Problem description: Please retype every entry below, keeping it exactly the same.

[Material for this task — start]

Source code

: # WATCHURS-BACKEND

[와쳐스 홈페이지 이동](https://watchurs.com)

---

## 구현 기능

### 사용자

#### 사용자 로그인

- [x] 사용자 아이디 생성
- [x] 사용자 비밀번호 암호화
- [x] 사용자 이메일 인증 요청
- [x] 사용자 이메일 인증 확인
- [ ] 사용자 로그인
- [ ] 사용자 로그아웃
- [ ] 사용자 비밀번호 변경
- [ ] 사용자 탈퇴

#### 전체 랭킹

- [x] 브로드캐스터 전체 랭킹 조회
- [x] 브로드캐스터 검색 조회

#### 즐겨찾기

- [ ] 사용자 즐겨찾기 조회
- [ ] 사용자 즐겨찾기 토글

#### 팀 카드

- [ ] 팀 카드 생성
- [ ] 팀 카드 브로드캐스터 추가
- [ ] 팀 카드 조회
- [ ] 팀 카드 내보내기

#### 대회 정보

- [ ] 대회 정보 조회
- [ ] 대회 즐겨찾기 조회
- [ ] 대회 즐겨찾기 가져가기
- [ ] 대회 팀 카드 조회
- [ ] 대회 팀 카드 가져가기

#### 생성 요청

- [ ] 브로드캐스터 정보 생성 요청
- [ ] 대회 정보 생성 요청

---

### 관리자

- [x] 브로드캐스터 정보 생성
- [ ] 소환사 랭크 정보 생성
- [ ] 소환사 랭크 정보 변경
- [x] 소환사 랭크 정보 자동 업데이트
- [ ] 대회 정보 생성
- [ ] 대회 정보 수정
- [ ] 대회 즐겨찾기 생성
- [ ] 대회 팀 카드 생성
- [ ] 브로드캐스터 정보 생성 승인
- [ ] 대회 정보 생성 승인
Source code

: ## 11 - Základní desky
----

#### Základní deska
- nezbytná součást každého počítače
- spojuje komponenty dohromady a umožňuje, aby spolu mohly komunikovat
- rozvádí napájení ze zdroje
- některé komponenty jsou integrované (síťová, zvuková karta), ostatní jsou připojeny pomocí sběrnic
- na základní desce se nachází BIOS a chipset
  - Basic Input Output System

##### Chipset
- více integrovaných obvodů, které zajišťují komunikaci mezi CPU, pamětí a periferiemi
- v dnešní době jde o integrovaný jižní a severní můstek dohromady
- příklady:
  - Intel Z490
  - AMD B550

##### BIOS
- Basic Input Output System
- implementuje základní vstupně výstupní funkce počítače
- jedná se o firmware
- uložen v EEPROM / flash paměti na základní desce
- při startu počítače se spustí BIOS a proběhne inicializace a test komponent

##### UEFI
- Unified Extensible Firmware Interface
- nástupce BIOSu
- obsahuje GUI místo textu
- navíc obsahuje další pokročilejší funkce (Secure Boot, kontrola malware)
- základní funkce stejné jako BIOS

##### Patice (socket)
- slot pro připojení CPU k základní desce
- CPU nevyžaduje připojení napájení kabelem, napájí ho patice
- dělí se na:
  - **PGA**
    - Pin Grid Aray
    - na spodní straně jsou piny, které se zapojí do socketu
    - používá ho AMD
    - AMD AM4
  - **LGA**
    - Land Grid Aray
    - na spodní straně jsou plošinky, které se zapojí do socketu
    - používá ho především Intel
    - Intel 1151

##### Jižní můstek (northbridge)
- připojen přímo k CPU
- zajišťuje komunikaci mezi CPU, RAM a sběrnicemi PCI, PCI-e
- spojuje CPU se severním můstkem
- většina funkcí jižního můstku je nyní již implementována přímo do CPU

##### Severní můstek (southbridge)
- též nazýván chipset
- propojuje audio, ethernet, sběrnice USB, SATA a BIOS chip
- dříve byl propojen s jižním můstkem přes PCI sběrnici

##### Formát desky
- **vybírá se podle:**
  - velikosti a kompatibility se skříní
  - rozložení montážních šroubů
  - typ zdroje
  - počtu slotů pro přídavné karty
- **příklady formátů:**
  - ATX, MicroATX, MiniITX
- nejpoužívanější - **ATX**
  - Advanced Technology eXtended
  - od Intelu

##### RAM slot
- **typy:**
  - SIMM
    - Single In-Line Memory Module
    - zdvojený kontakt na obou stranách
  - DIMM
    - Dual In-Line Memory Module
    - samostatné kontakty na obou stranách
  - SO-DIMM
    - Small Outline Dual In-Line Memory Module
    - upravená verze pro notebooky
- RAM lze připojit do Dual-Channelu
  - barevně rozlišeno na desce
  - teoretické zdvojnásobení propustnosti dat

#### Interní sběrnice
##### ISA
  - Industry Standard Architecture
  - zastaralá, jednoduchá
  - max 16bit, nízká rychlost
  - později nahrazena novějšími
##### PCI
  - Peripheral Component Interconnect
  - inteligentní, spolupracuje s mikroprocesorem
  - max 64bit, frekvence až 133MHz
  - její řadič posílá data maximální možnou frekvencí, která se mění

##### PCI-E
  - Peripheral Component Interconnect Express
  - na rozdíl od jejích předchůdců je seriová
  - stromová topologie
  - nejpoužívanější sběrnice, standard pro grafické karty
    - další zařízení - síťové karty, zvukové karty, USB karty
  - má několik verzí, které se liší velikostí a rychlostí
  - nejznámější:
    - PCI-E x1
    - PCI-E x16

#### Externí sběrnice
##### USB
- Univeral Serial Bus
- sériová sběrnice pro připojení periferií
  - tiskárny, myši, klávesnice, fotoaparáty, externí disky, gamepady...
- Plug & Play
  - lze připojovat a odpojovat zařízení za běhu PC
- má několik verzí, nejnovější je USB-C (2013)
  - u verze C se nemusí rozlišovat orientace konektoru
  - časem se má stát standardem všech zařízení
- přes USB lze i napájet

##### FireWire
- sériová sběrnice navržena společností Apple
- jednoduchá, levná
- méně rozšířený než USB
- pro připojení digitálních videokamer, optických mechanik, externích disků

[Material for this task — finish]

Result:
Source code

: # WATCHURS-BACKEND

[와쳐스 홈페이지 이동](https://watchurs.com)

---

## 구현 기능

### 사용자

#### 사용자 로그인

- [x] 사용자 아이디 생성
- [x] 사용자 비밀번호 암호화
- [x] 사용자 이메일 인증 요청
- [x] 사용자 이메일 인증 확인
- [ ] 사용자 로그인
- [ ] 사용자 로그아웃
- [ ] 사용자 비밀번호 변경
- [ ] 사용자 탈퇴

#### 전체 랭킹

- [x] 브로드캐스터 전체 랭킹 조회
- [x] 브로드캐스터 검색 조회

#### 즐겨찾기

- [ ] 사용자 즐겨찾기 조회
- [ ] 사용자 즐겨찾기 토글

#### 팀 카드

- [ ] 팀 카드 생성
- [ ] 팀 카드 브로드캐스터 추가
- [ ] 팀 카드 조회
- [ ] 팀 카드 내보내기

#### 대회 정보

- [ ] 대회 정보 조회
- [ ] 대회 즐겨찾기 조회
- [ ] 대회 즐겨찾기 가져가기
- [ ] 대회 팀 카드 조회
- [ ] 대회 팀 카드 가져가기

#### 생성 요청

- [ ] 브로드캐스터 정보 생성 요청
- [ ] 대회 정보 생성 요청

---

### 관리자

- [x] 브로드캐스터 정보 생성
- [ ] 소환사 랭크 정보 생성
- [ ] 소환사 랭크 정보 변경
- [x] 소환사 랭크 정보 자동 업데이트
- [ ] 대회 정보 생성
- [ ] 대회 정보 수정
- [ ] 대회 즐겨찾기 생성
- [ ] 대회 팀 카드 생성
- [ ] 브로드캐스터 정보 생성 승인
- [ ] 대회 정보 생성 승인
Source code

: ## 11 - Základní desky
----

#### Základní deska
- nezbytná součást každého počítače
- spojuje komponenty dohromady a umožňuje, aby spolu mohly komunikovat
- rozvádí napájení ze zdroje
- některé komponenty jsou integrované (síťová, zvuková karta), ostatní jsou připojeny pomocí sběrnic
- na základní desce se nachází BIOS a chipset
  - Basic Input Output System

##### Chipset
- více integrovaných obvodů, které zajišťují komunikaci mezi CPU, pamětí a periferiemi
- v dnešní době jde o integrovaný jižní a severní můstek dohromady
- příklady:
  - Intel Z490
  - AMD B550

##### BIOS
- Basic Input Output System
- implementuje základní vstupně výstupní funkce počítače
- jedná se o firmware
- uložen v EEPROM / flash paměti na základní desce
- při startu počítače se spustí BIOS a proběhne inicializace a test komponent

##### UEFI
- Unified Extensible Firmware Interface
- nástupce BIOSu
- obsahuje GUI místo textu
- navíc obsahuje další pokročilejší funkce (Secure Boot, kontrola malware)
- základní funkce stejné jako BIOS

##### Patice (socket)
- slot pro připojení CPU k základní desce
- CPU nevyžaduje připojení napájení kabelem, napájí ho patice
- dělí se na:
  - **PGA**
    - Pin Grid Aray
    - na spodní straně jsou piny, které se zapojí do socketu
    - používá ho AMD
    - AMD AM4
  - **LGA**
    - Land Grid Aray
    - na spodní straně jsou plošinky, které se zapojí do socketu
    - používá ho především Intel
    - Intel 1151

##### Jižní můstek (northbridge)
- připojen přímo k CPU
- zajišťuje komunikaci mezi CPU, RAM a sběrnicemi PCI, PCI-e
- spojuje CPU se severním můstkem
- většina funkcí jižního můstku je nyní již implementována přímo do CPU

##### Severní můstek (southbridge)
- též nazýván chipset
- propojuje audio, ethernet, sběrnice USB, SATA a BIOS chip
- dříve byl propojen s jižním můstkem přes PCI sběrnici

##### Formát desky
- **vybírá se podle:**
  - velikosti a kompatibility se skříní
  - rozložení montážních šroubů
  - typ zdroje
  - počtu slotů pro přídavné karty
- **příklady formátů:**
  - ATX, MicroATX, MiniITX
- nejpoužívanější - **ATX**
  - Advanced Technology eXtended
  - od Intelu

##### RAM slot
- **typy:**
  - SIMM
    - Single In-Line Memory Module
    - zdvojený kontakt na obou stranách
  - DIMM
    - Dual In-Line Memory Module
    - samostatné kontakty na obou stranách
  - SO-DIMM
    - Small Outline Dual In-Line Memory Module
    - upravená verze pro notebooky
- RAM lze připojit do Dual-Channelu
  - barevně rozlišeno na desce
  - teoretické zdvojnásobení propustnosti dat

#### Interní sběrnice
##### ISA
  - Industry Standard Architecture
  - zastaralá, jednoduchá
  - max 16bit, nízká rychlost
  - později nahrazena novějšími
##### PCI
  - Peripheral Component Interconnect
  - inteligentní, spolupracuje s mikroprocesorem
  - max 64bit, frekvence až 133MHz
  - její řadič posílá data maximální možnou frekvencí, která se mění

##### PCI-E
  - Peripheral Component Interconnect Express
  - na rozdíl od jejích předchůdců je seriová
  - stromová topologie
  - nejpoužívanější sběrnice, standard pro grafické karty
    - další zařízení - síťové karty, zvukové karty, USB karty
  - má několik verzí, které se liší velikostí a rychlostí
  - nejznámější:
    - PCI-E x1
    - PCI-E x16

#### Externí sběrnice
##### USB
- Univeral Serial Bus
- sériová sběrnice pro připojení periferií
  - tiskárny, myši, klávesnice, fotoaparáty, externí disky, gamepady...
- Plug & Play
  - lze připojovat a odpojovat zařízení za běhu PC
- má několik verzí, nejnovější je USB-C (2013)
  - u verze C se nemusí rozlišovat orientace konektoru
  - časem se má stát standardem všech zařízení
- přes USB lze i napájet

##### FireWire
- sériová sběrnice navržena společností Apple
- jednoduchá, levná
- méně rozšířený než USB
- pro připojení digitálních videokamer, optických mechanik, externích disků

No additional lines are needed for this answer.